PROVIDED DATA
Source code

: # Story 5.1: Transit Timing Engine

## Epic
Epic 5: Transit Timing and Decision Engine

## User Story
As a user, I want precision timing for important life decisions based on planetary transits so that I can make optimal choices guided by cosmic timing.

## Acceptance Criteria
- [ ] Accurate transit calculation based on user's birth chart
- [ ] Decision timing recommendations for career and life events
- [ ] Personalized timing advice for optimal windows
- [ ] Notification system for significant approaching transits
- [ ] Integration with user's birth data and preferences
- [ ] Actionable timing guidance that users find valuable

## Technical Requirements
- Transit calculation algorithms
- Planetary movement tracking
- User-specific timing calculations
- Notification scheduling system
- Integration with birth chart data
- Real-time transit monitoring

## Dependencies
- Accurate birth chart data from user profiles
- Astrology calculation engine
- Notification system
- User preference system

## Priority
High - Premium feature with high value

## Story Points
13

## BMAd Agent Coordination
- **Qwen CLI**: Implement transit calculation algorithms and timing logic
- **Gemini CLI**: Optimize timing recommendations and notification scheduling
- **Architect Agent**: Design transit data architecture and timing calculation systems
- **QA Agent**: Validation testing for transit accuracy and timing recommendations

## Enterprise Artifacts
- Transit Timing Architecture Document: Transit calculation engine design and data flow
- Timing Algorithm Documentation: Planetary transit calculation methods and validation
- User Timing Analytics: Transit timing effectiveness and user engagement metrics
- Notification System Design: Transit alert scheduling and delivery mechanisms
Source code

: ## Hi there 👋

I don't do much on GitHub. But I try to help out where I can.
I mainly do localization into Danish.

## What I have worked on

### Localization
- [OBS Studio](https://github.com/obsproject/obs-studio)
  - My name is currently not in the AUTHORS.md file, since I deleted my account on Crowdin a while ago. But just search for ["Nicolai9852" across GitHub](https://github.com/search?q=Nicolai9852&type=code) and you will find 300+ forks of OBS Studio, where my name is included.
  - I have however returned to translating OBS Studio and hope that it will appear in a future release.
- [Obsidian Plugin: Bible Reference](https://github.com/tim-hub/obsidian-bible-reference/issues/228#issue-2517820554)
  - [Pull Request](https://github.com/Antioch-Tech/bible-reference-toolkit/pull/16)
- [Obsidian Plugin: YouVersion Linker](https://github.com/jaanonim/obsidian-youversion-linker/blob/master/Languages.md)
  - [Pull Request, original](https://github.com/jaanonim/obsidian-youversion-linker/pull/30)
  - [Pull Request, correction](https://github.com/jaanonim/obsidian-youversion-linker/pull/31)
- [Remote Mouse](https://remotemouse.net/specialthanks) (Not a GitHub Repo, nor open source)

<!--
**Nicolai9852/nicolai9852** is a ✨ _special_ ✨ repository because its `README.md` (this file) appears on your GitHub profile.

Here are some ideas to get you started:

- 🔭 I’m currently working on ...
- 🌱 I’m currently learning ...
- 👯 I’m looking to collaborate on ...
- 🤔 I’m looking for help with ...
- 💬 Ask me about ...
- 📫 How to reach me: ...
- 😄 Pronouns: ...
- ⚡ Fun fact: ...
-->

PROBLEM TO SOLVE
Please, from the entries above, set down exactly the lines from the one containing "- Transit Timing" through the one containing "I mainly do localization into Danish.", and only those.

OUTPUT BELOW
- Transit Timing Architecture Document: Transit calculation engine design and data flow
- Timing Algorithm Documentation: Planetary transit calculation methods and validation
- User Timing Analytics: Transit timing effectiveness and user engagement metrics
- Notification System Design: Transit alert scheduling and delivery mechanisms
Source code

: ## Hi there 👋

I don't do much on GitHub. But I try to help out where I can.
I mainly do localization into Danish.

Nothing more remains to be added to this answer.